How well does music predict your politics?

  • I usually don't like stories along the lines of "scientists correlate brain size with political party" but I liked this one. I'm just not sure there's anything meaningful here.

    Most folks in the states know that Democrats are by and large young, city folks. Republicans are older people who live in rural areas (fly-over country). So it's not very surprising that Republicans like country music and Democrats like younger pop music.

    Two things stuck out. One, that Pink Floyd listeners trend Replubican! Who knew? Second, that Democrats have a much more diverse taste in music than Republicans (not news, probably, but interesting).

  • > Artists whose fans are most correlated to Republican

    > Artists whose fans are most correlated to Democrat

    I'm French. I have never heard of the first eight artists listed as Republican friendly; I know and am familiar with most artists in the Democrat list (all but two).

    Do "Republican artists" target something very American that doesn't appeal to an international audience?

  • Coming from Texas, I didn't find the country/republican correlation at all surprising. But here's my question: has it always been this way, or would this be another example of "the Big Sort,"[1] where cultural and political affiliations are becoming increasingly clustered and polarized?

    [1] http://www.amazon.com/The-Big-Sort-Clustering-Like-Minded/dp...

  • Yet another example of a fallacy of representing the political spectrum in one dimension. People are being conditioned to thinking in terms of left-right, good-bad, democrats-republicans; instead of in terms of real issues. While entertaining, this article adds nothing of value to the political discussion.

  • Grooveshark's beluga project (http://beluga.grooveshark.com) reveals a lot of the same patterns. Looking up Mormon tabernacle choir, for instance, shows a high listenership of politically active, religious conservatives, while people that listen to system of a down tend to be moderate liberals with less political involvement.

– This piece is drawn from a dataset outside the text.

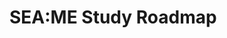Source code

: # SEA:ME Study Roadmap

<div class="mxgraph" style="max-width:100%;border:1px solid transparent;" data-mxgraph="{&quot;highlight&quot;:&quot;#0000ff&quot;,&quot;nav&quot;:true,&quot;resize&quot;:true,&quot;toolbar&quot;:&quot;zoom layers tags lightbox&quot;,&quot;edit&quot;:&quot;_blank&quot;,&quot;xml&quot;:&quot;&lt;mxfile pages=\&quot;2\&quot;&gt;&lt;diagram name=\&quot;SEA:ME\&quot; id=\&quot;uRKl7_90KI2oCN6sLFnV\&quot;&gt;&lt;mxGraphModel dx=\&quot;1509\&quot; dy=\&quot;929\&quot; grid=\&quot;1\&quot; gridSize=\&quot;10\&quot; guides=\&quot;1\&quot; tooltips=\&quot;1\&quot; connect=\&quot;1\&quot; arrows=\&quot;1\&quot; fold=\&quot;1\&quot; page=\&quot;1\&quot; pageScale=\&quot;1\&quot; pageWidth=\&quot;850\&quot; pageHeight=\&quot;1100\&quot; math=\&quot;0\&quot; shadow=\&quot;0\&quot;&gt;&lt;root&gt;&lt;mxCell id=\&quot;0\&quot;/&gt;&lt;mxCell id=\&quot;1\&quot; parent=\&quot;0\&quot;/&gt;&lt;mxCell id=\&quot;25\&quot; style=\&quot;edgeStyle=none;html=1;exitX=0.5;exitY=1;exitDx=0;exitDy=0;entryX=0.5;entryY=0;entryDx=0;entryDy=0;fontSize=23;\&quot; edge=\&quot;1\&quot; parent=\&quot;1\&quot; source=\&quot;2\&quot; target=\&quot;7\&quot;&gt;&lt;mxGeometry relative=\&quot;1\&quot; as=\&quot;geometry\&quot;/&gt;&lt;/mxCell&gt;&lt;UserObject label=\&quot;&amp;lt;span style=&amp;quot;font-size: 24px;&amp;quot;&amp;gt;DES 1&amp;lt;br&amp;gt;PiRacer Assembly&amp;lt;/span&amp;gt;\&quot; link=\&quot;https://github.com/SEA-ME/DES_PiRacer-Assembly\&quot; linkTarget=\&quot;_blank\&quot; id=\&quot;2\&quot;&gt;&lt;mxCell style=\&quot;rounded=1;whiteSpace=wrap;html=1;\&quot; vertex=\&quot;1\&quot; parent=\&quot;1\&quot;&gt;&lt;mxGeometry x=\&quot;305\&quot; y=\&quot;280\&quot; width=\&quot;240\&quot; height=\&quot;70\&quot; as=\&quot;geometry\&quot;/&gt;&lt;/mxCell&gt;&lt;/UserObject&gt;&lt;mxCell id=\&quot;24\&quot; style=\&quot;edgeStyle=none;html=1;exitX=0.5;exitY=1;exitDx=0;exitDy=0;entryX=0.5;entryY=0;entryDx=0;entryDy=0;fontSize=23;\&quot; edge=\&quot;1\&quot; parent=\&quot;1\&quot; source=\&quot;4\&quot; target=\&quot;2\&quot;&gt;&lt;mxGeometry relative=\&quot;1\&quot; as=\&quot;geometry\&quot;/&gt;&lt;/mxCell&gt;&lt;UserObject label=\&quot;&amp;lt;font style=&amp;quot;font-size: 24px;&amp;quot;&amp;gt;SEA:ME Warm Up&amp;lt;/font&amp;gt;\&quot; link=\&quot;https://github.com/SEA-ME/SEA-ME-warm-up\&quot; linkTarget=\&quot;_blank\&quot; id=\&quot;4\&quot;&gt;&lt;mxCell style=\&quot;rounded=1;whiteSpace=wrap;html=1;\&quot; vertex=\&quot;1\&quot; parent=\&quot;1\&quot;&gt;&lt;mxGeometry x=\&quot;305\&quot; y=\&quot;200\&quot; width=\&quot;240\&quot; height=\&quot;60\&quot; as=\&quot;geometry\&quot;/&gt;&lt;/mxCell&gt;&lt;/UserObject&gt;&lt;mxCell id=\&quot;23\&quot; style=\&quot;edgeStyle=none;html=1;exitX=0.5;exitY=1;exitDx=0;exitDy=0;entryX=0.5;entryY=0;entryDx=0;entryDy=0;fontSize=23;\&quot; edge=\&quot;1\&quot; parent=\&quot;1\&quot; source=\&quot;5\&quot; target=\&quot;4\&quot;&gt;&lt;mxGeometry relative=\&quot;1\&quot; as=\&quot;geometry\&quot;/&gt;&lt;/mxCell&gt;&lt;mxCell id=\&quot;5\&quot; value=\&quot;&amp;lt;font style=&amp;quot;font-size: 24px;&amp;quot;&amp;gt;Selection&amp;lt;/font&amp;gt;\&quot; style=\&quot;rounded=1;whiteSpace=wrap;html=1;\&quot; vertex=\&quot;1\&quot; parent=\&quot;1\&quot;&gt;&lt;mxGeometry x=\&quot;305\&quot; y=\&quot;120\&quot; width=\&quot;240\&quot; height=\&quot;60\&quot; as=\&quot;geometry\&quot;/&gt;&lt;/mxCell&gt;&lt;mxCell id=\&quot;22\&quot; style=\&quot;edgeStyle=none;html=1;exitX=0.5;exitY=1;exitDx=0;exitDy=0;entryX=0.5;entryY=0;entryDx=0;entryDy=0;fontSize=23;\&quot; edge=\&quot;1\&quot; parent=\&quot;1\&quot; source=\&quot;6\&quot; target=\&quot;5\&quot;&gt;&lt;mxGeometry relative=\&quot;1\&quot; as=\&quot;geometry\&quot;/&gt;&lt;/mxCell&gt;&lt;mxCell id=\&quot;6\&quot; value=\&quot;&amp;lt;font style=&amp;quot;font-size: 24px;&amp;quot;&amp;gt;Application&amp;lt;/font&amp;gt;\&quot; style=\&quot;rounded=1;whiteSpace=wrap;html=1;\&quot; vertex=\&quot;1\&quot; parent=\&quot;1\&quot;&gt;&lt;mxGeometry x=\&quot;305\&quot; y=\&quot;40\&quot; width=\&quot;240\&quot; height=\&quot;60\&quot; as=\&quot;geometry\&quot;/&gt;&lt;/mxCell&gt;&lt;mxCell id=\&quot;26\&quot; style=\&quot;edgeStyle=none;html=1;exitX=0;exitY=0.5;exitDx=0;exitDy=0;entryX=0.5;entryY=0;entryDx=0;entryDy=0;fontSize=23;\&quot; edge=\&quot;1\&quot; parent=\&quot;1\&quot; source=\&quot;7\&quot; target=\&quot;8\&quot;&gt;&lt;mxGeometry relative=\&quot;1\&quot; as=\&quot;geometry\&quot;&gt;&lt;Array as=\&quot;points\&quot;&gt;&lt;mxPoint x=\&quot;164\&quot; y=\&quot;413\&quot;/&gt;&lt;/Array&gt;&lt;/mxGeometry&gt;&lt;/mxCell&gt;&lt;mxCell id=\&quot;29\&quot; style=\&quot;edgeStyle=none;html=1;exitX=0.5;exitY=1;exitDx=0;exitDy=0;entryX=0.5;entryY=0;entryDx=0;entryDy=0;fontSize=23;\&quot; edge=\&quot;1\&quot; parent=\&quot;1\&quot; source=\&quot;7\&quot; target=\&quot;11\&quot;&gt;&lt;mxGeometry relative=\&quot;1\&quot; as=\&quot;geometry\&quot;/&gt;&lt;/mxCell&gt;&lt;UserObject label=\&quot;&amp;lt;span style=&amp;quot;font-size: 24px;&amp;quot;&amp;gt;DES 2&amp;lt;br&amp;gt;Instrument Cluster&amp;lt;/span&amp;gt;\&quot; link=\&quot;https://github.com/SEA-ME/DES_Instrument-Cluster\&quot; linkTarget=\&quot;_blank\&quot; id=\&quot;7\&quot;&gt;&lt;mxCell style=\&quot;rounded=1;whiteSpace=wrap;html=1;\&quot; vertex=\&quot;1\&quot; parent=\&quot;1\&quot;&gt;&lt;mxGeometry x=\&quot;305\&quot; y=\&quot;375\&quot; width=\&quot;240\&quot; height=\&quot;75\&quot; as=\&quot;geometry\&quot;/&gt;&lt;/mxCell&gt;&lt;/UserObject&gt;&lt;mxCell id=\&quot;27\&quot; style=\&quot;edgeStyle=none;html=1;exitX=0.5;exitY=1;exitDx=0;exitDy=0;entryX=0.5;entryY=0;entryDx=0;entryDy=0;fontSize=23;\&quot; edge=\&quot;1\&quot; parent=\&quot;1\&quot; source=\&quot;8\&quot; target=\&quot;9\&quot;&gt;&lt;mxGeometry relative=\&quot;1\&quot; as=\&quot;geometry\&quot;/&gt;&lt;/mxCell&gt;&lt;UserObject label=\&quot;&amp;lt;span style=&amp;quot;font-size: 24px;&amp;quot;&amp;gt;DES 3&amp;lt;br&amp;gt;Head Unit&amp;lt;/span&amp;gt;\&quot; link=\&quot;https://github.com/SEA-ME/DES_Head-Unit\&quot; linkTarget=\&quot;_blank\&quot; id=\&quot;8\&quot;&gt;&lt;mxCell style=\&quot;rounded=1;whiteSpace=wrap;html=1;\&quot; vertex=\&quot;1\&quot; parent=\&quot;1\&quot;&gt;&lt;mxGeometry x=\&quot;44\&quot; y=\&quot;490\&quot; width=\&quot;240\&quot; height=\&quot;70\&quot; as=\&quot;geometry\&quot;/&gt;&lt;/mxCell&gt;&lt;/UserObject&gt;&lt;mxCell id=\&quot;28\&quot; style=\&quot;edgeStyle=none;html=1;exitX=0.5;exitY=1;exitDx=0;exitDy=0;entryX=0.5;entryY=0;entryDx=0;entryDy=0;fontSize=23;\&quot; edge=\&quot;1\&quot; parent=\&quot;1\&quot; source=\&quot;9\&quot; target=\&quot;10\&quot;&gt;&lt;mxGeometry relative=\&quot;1\&quot; as=\&quot;geometry\&quot;/&gt;&lt;/mxCell&gt;&lt;UserObject label=\&quot;&amp;lt;span style=&amp;quot;font-size: 24px;&amp;quot;&amp;gt;DES 4&amp;lt;br&amp;gt;PDC System&amp;lt;/span&amp;gt;\&quot; link=\&quot;https://github.com/SEA-ME/DES_PDC-System\&quot; linkTarget=\&quot;_blank\&quot; id=\&quot;9\&quot;&gt;&lt;mxCell style=\&quot;rounded=1;whiteSpace=wrap;html=1;\&quot; vertex=\&quot;1\&quot; parent=\&quot;1\&quot;&gt;&lt;mxGeometry x=\&quot;44\&quot; y=\&quot;595\&quot; width=\&quot;240\&quot; height=\&quot;102\&quot; as=\&quot;geometry\&quot;/&gt;&lt;/mxCell&gt;&lt;/UserObject&gt;&lt;mxCell id=\&quot;39\&quot; style=\&quot;edgeStyle=none;html=1;exitX=0.5;exitY=1;exitDx=0;exitDy=0;entryX=0;entryY=0.5;entryDx=0;entryDy=0;fontSize=23;\&quot; edge=\&quot;1\&quot; parent=\&quot;1\&quot; source=\&quot;10\&quot; target=\&quot;36\&quot;&gt;&lt;mxGeometry relative=\&quot;1\&quot; as=\&quot;geometry\&quot;&gt;&lt;Array as=\&quot;points\&quot;&gt;&lt;mxPoint x=\&quot;164\&quot; y=\&quot;1060\&quot;/&gt;&lt;/Array&gt;&lt;/mxGeometry&gt;&lt;/mxCell&gt;&lt;UserObject label=\&quot;&amp;lt;span style=&amp;quot;font-size: 24px;&amp;quot;&amp;gt;DES 5&amp;lt;br&amp;gt;Software Defined Vehicle&amp;lt;br&amp;gt;&amp;lt;/span&amp;gt;\&quot; link=\&quot;https://github.com/SEA-ME/DES_SDV\&quot; linkTarget=\&quot;_blank\&quot; id=\&quot;10\&quot;&gt;&lt;mxCell style=\&quot;rounded=1;whiteSpace=wrap;html=1;\&quot; vertex=\&quot;1\&quot; parent=\&quot;1\&quot;&gt;&lt;mxGeometry x=\&quot;44\&quot; y=\&quot;740\&quot; width=\&quot;240\&quot; height=\&quot;100\&quot; as=\&quot;geometry\&quot;/&gt;&lt;/mxCell&gt;&lt;/UserObject&gt;&lt;mxCell id=\&quot;30\&quot; style=\&quot;edgeStyle=none;html=1;exitX=0.5;exitY=1;exitDx=0;exitDy=0;entryX=0.5;entryY=0;entryDx=0;entryDy=0;fontSize=23;\&quot; edge=\&quot;1\&quot; parent=\&quot;1\&quot; source=\&quot;11\&quot; target=\&quot;12\&quot;&gt;&lt;mxGeometry relative=\&quot;1\&quot; as=\&quot;geometry\&quot;/&gt;&lt;/mxCell&gt;&lt;mxCell id=\&quot;33\&quot; style=\&quot;edgeStyle=none;html=1;exitX=1;exitY=0.5;exitDx=0;exitDy=0;entryX=0.5;entryY=0;entryDx=0;entryDy=0;fontSize=23;\&quot; edge=\&quot;1\&quot; parent=\&quot;1\&quot; source=\&quot;11\&quot; target=\&quot;15\&quot;&gt;&lt;mxGeometry relative=\&quot;1\&quot; as=\&quot;geometry\&quot;&gt;&lt;Array as=\&quot;points\&quot;&gt;&lt;mxPoint x=\&quot;700\&quot; y=\&quot;525\&quot;/&gt;&lt;/Array&gt;&lt;/mxGeometry&gt;&lt;/mxCell&gt;&lt;UserObject label=\&quot;&amp;lt;span style=&amp;quot;font-size: 24px;&amp;quot;&amp;gt;ADS 1&amp;lt;br&amp;gt;Lane Detection&amp;lt;br&amp;gt;&amp;lt;/span&amp;gt;\&quot; link=\&quot;https://github.com/SEA-ME/ADS_Autonomous-Lane-Detection\&quot; linkTarget=\&quot;_blank\&quot; id=\&quot;11\&quot;&gt;&lt;mxCell style=\&quot;rounded=1;whiteSpace=wrap;html=1;\&quot; vertex=\&quot;1\&quot; parent=\&quot;1\&quot;&gt;&lt;mxGeometry x=\&quot;305\&quot; y=\&quot;490\&quot; width=\&quot;240\&quot; height=\&quot;70\&quot; as=\&quot;geometry\&quot;/&gt;&lt;/mxCell&gt;&lt;/UserObject&gt;&lt;mxCell id=\&quot;31\&quot; style=\&quot;edgeStyle=none;html=1;exitX=0.5;exitY=1;exitDx=0;exitDy=0;entryX=0.5;entryY=0;entryDx=0;entryDy=0;fontSize=23;\&quot; edge=\&quot;1\&quot; parent=\&quot;1\&quot; source=\&quot;12\&quot; target=\&quot;13\&quot;&gt;&lt;mxGeometry relative=\&quot;1\&quot; as=\&quot;geometry\&quot;/&gt;&lt;/mxCell&gt;&lt;UserObject label=\&quot;&amp;lt;font style=&amp;quot;font-size: 23px;&amp;quot;&amp;gt;ADS 2&amp;lt;br&amp;gt;Object Detection &amp;amp;amp; Avoidance&amp;lt;/font&amp;gt;\&quot; link=\&quot;https://github.com/SEA-ME/ADS_Object-Detection-and-Avoidance\&quot; linkTarget=\&quot;_blank\&quot; id=\&quot;12\&quot;&gt;&lt;mxCell style=\&quot;rounded=1;whiteSpace=wrap;html=1;\&quot; vertex=\&quot;1\&quot; parent=\&quot;1\&quot;&gt;&lt;mxGeometry x=\&quot;305\&quot; y=\&quot;595\&quot; width=\&quot;240\&quot; height=\&quot;105\&quot; as=\&quot;geometry\&quot;/&gt;&lt;/mxCell&gt;&lt;/UserObject&gt;&lt;mxCell id=\&quot;32\&quot; style=\&quot;edgeStyle=none;html=1;exitX=0.5;exitY=1;exitDx=0;exitDy=0;entryX=0.5;entryY=0;entryDx=0;entryDy=0;fontSize=23;\&quot; edge=\&quot;1\&quot; parent=\&quot;1\&quot; source=\&quot;13\&quot; target=\&quot;14\&quot;&gt;&lt;mxGeometry relative=\&quot;1\&quot; as=\&quot;geometry\&quot;/&gt;&lt;/mxCell&gt;&lt;UserObject label=\&quot;&amp;lt;span style=&amp;quot;font-size: 24px;&amp;quot;&amp;gt;ADS 3&amp;lt;br&amp;gt;Road Surface Segmentation&amp;lt;br&amp;gt;&amp;lt;/span&amp;gt;\&quot; link=\&quot;https://github.com/SEA-ME/ADS_Road-Surface-Segmentation\&quot; linkTarget=\&quot;_blank\&quot; id=\&quot;13\&quot;&gt;&lt;mxCell style=\&quot;rounded=1;whiteSpace=wrap;html=1;\&quot; vertex=\&quot;1\&quot; parent=\&quot;1\&quot;&gt;&lt;mxGeometry x=\&quot;305\&quot; y=\&quot;740\&quot; width=\&quot;240\&quot; height=\&quot;100\&quot; as=\&quot;geometry\&quot;/&gt;&lt;/mxCell&gt;&lt;/UserObject&gt;&lt;mxCell id=\&quot;40\&quot; style=\&quot;edgeStyle=none;html=1;exitX=0.5;exitY=1;exitDx=0;exitDy=0;entryX=0.5;entryY=0;entryDx=0;entryDy=0;fontSize=23;\&quot; edge=\&quot;1\&quot; parent=\&quot;1\&quot; source=\&quot;14\&quot; target=\&quot;36\&quot;&gt;&lt;mxGeometry relative=\&quot;1\&quot; as=\&quot;geometry\&quot;/&gt;&lt;/mxCell&gt;&lt;UserObject label=\&quot;&amp;lt;span style=&amp;quot;font-size: 24px;&amp;quot;&amp;gt;ADS 4&amp;lt;br&amp;gt;Self-Driving Mail Cart&amp;lt;br&amp;gt;&amp;lt;/span&amp;gt;\&quot; link=\&quot;https://github.com/SEA-ME/ADS_Self-driving-mail-cart\&quot; linkTarget=\&quot;_blank\&quot; id=\&quot;14\&quot;&gt;&lt;mxCell style=\&quot;rounded=1;whiteSpace=wrap;html=1;\&quot; vertex=\&quot;1\&quot; parent=\&quot;1\&quot;&gt;&lt;mxGeometry x=\&quot;305\&quot; y=\&quot;880\&quot; width=\&quot;240\&quot; height=\&quot;80\&quot; as=\&quot;geometry\&quot;/&gt;&lt;/mxCell&gt;&lt;/UserObject&gt;&lt;mxCell id=\&quot;34\&quot; style=\&quot;edgeStyle=none;html=1;exitX=0.5;exitY=1;exitDx=0;exitDy=0;entryX=0.5;entryY=0;entryDx=0;entryDy=0;fontSize=23;\&quot; edge=\&quot;1\&quot; parent=\&quot;1\&quot; source=\&quot;15\&quot; target=\&quot;16\&quot;&gt;&lt;mxGeometry relative=\&quot;1\&quot; as=\&quot;geometry\&quot;/&gt;&lt;/mxCell&gt;&lt;UserObject label=\&quot;&amp;lt;span style=&amp;quot;font-size: 24px;&amp;quot;&amp;gt;ME 1&amp;lt;br&amp;gt;Digital Trip Book&amp;lt;br&amp;gt;&amp;lt;/span&amp;gt;\&quot; link=\&quot;https://github.com/SEA-ME/ME_Digital-Trip-Book\&quot; linkTarget=\&quot;_blank\&quot; id=\&quot;15\&quot;&gt;&lt;mxCell style=\&quot;rounded=1;whiteSpace=wrap;html=1;\&quot; vertex=\&quot;1\&quot; parent=\&quot;1\&quot;&gt;&lt;mxGeometry x=\&quot;580\&quot; y=\&quot;595\&quot; width=\&quot;240\&quot; height=\&quot;105\&quot; as=\&quot;geometry\&quot;/&gt;&lt;/mxCell&gt;&lt;/UserObject&gt;&lt;mxCell id=\&quot;35\&quot; style=\&quot;edgeStyle=none;html=1;exitX=0.5;exitY=1;exitDx=0;exitDy=0;entryX=0.5;entryY=0;entryDx=0;entryDy=0;fontSize=23;\&quot; edge=\&quot;1\&quot; parent=\&quot;1\&quot; source=\&quot;16\&quot; target=\&quot;17\&quot;&gt;&lt;mxGeometry relative=\&quot;1\&quot; as=\&quot;geometry\&quot;/&gt;&lt;/mxCell&gt;&lt;UserObject label=\&quot;&amp;lt;span style=&amp;quot;font-size: 24px;&amp;quot;&amp;gt;ME 2&amp;lt;br&amp;gt;IoT Enabled Fleet Management&amp;lt;br&amp;gt;&amp;lt;/span&amp;gt;\&quot; link=\&quot;https://github.com/SEA-ME/ME_IoT-Enabled-Fleet-Management\&quot; linkTarget=\&quot;_blank\&quot; id=\&quot;16\&quot;&gt;&lt;mxCell style=\&quot;rounded=1;whiteSpace=wrap;html=1;\&quot; vertex=\&quot;1\&quot; parent=\&quot;1\&quot;&gt;&lt;mxGeometry x=\&quot;580\&quot; y=\&quot;740\&quot; width=\&quot;240\&quot; height=\&quot;100\&quot; as=\&quot;geometry\&quot;/&gt;&lt;/mxCell&gt;&lt;/UserObject&gt;&lt;mxCell id=\&quot;41\&quot; style=\&quot;edgeStyle=none;html=1;exitX=0.5;exitY=1;exitDx=0;exitDy=0;entryX=1;entryY=0.5;entryDx=0;entryDy=0;fontSize=23;\&quot; edge=\&quot;1\&quot; parent=\&quot;1\&quot; source=\&quot;17\&quot; target=\&quot;36\&quot;&gt;&lt;mxGeometry relative=\&quot;1\&quot; as=\&quot;geometry\&quot;&gt;&lt;Array as=\&quot;points\&quot;&gt;&lt;mxPoint x=\&quot;700\&quot; y=\&quot;1060\&quot;/&gt;&lt;/Array&gt;&lt;/mxGeometry&gt;&lt;/mxCell&gt;&lt;UserObject label=\&quot;&amp;lt;span style=&amp;quot;font-size: 24px;&amp;quot;&amp;gt;ME 3&amp;lt;br&amp;gt;Airport Experience&amp;lt;br&amp;gt;&amp;lt;/span&amp;gt;\&quot; link=\&quot;https://github.com/SEA-ME/ME_Airport-Experience\&quot; linkTarget=\&quot;_blank\&quot; id=\&quot;17\&quot;&gt;&lt;mxCell style=\&quot;rounded=1;whiteSpace=wrap;html=1;\&quot; vertex=\&quot;1\&quot; parent=\&quot;1\&quot;&gt;&lt;mxGeometry x=\&quot;580\&quot; y=\&quot;880\&quot; width=\&quot;240\&quot; height=\&quot;80\&quot; as=\&quot;geometry\&quot;/&gt;&lt;/mxCell&gt;&lt;/UserObject&gt;&lt;mxCell id=\&quot;36\&quot; value=\&quot;Internships / Jobs / Research\&quot; style=\&quot;rounded=1;whiteSpace=wrap;html=1;fontSize=23;\&quot; vertex=\&quot;1\&quot; parent=\&quot;1\&quot;&gt;&lt;mxGeometry x=\&quot;235\&quot; y=\&quot;1030\&quot; width=\&quot;380\&quot; height=\&quot;60\&quot; as=\&quot;geometry\&quot;/&gt;&lt;/mxCell&gt;&lt;mxCell id=\&quot;43\&quot; style=\&quot;edgeStyle=none;html=1;entryX=0;entryY=0.5;entryDx=0;entryDy=0;fontSize=23;\&quot; edge=\&quot;1\&quot; parent=\&quot;1\&quot; source=\&quot;42\&quot; target=\&quot;6\&quot;&gt;&lt;mxGeometry relative=\&quot;1\&quot; as=\&quot;geometry\&quot;/&gt;&lt;/mxCell&gt;&lt;mxCell id=\&quot;42\&quot; value=\&quot;Actor\&quot; style=\&quot;shape=umlActor;verticalLabelPosition=bottom;verticalAlign=top;html=1;outlineConnect=0;fontSize=23;\&quot; vertex=\&quot;1\&quot; parent=\&quot;1\&quot;&gt;&lt;mxGeometry x=\&quot;100\&quot; y=\&quot;40\&quot; width=\&quot;30\&quot; height=\&quot;60\&quot; as=\&quot;geometry\&quot;/&gt;&lt;/mxCell&gt;&lt;/root&gt;&lt;/mxGraphModel&gt;&lt;/diagram&gt;&lt;/mxfile&gt;&quot;}"></div>
<script type="text/javascript" src="https://viewer.diagrams.net/js/viewer-static.min.js"></script>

    Music demographics data is fascinating!

  • There are lots of things that predict your politics to varying degrees: age, gender, sexual orientation, whether you have children, education, income, job, where you live, to name a few. These can be used together to fairly accurately predict at least whether you lean left or lean right.

    In any given election in the US you have about 40% of the general population who votes Democrat always, 40% who vote Republican always and 20% who decide the election results. Even the massive landslides of Reagan in 84 and Nixon in 72 didn't go more than about 60-40.

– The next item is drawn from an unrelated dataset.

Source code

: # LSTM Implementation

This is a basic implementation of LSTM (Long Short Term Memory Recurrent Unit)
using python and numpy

    Politics on a mass scale is so predictable that maps are produced of political leanings that are used for redistricting.

    A lot of these same factors can be used to predict music tastes. Age and where you grew up are probably the two biggest. So don't make the mistake that many in the press often do and mistake this for causation for correlation. Correlation isn't surprising given the common factors.

  • Metal fans could save us all from a two-party system.

    Hmm... I'm a huge metal fan myself, and very much an anarcho-capitalist / libertarian / voluntaryist / $whatever_term_you_prefer. But, to be honest, I haven't really noticed much correlation between a preference for metal, and 3rd party political affiliation, at least among my metal loving friends. If anything, I'd say that metalheads perhaps run towards "politically apathetic / don't care" more than other groups. But that's a pretty subjective and totally non-scientific observation.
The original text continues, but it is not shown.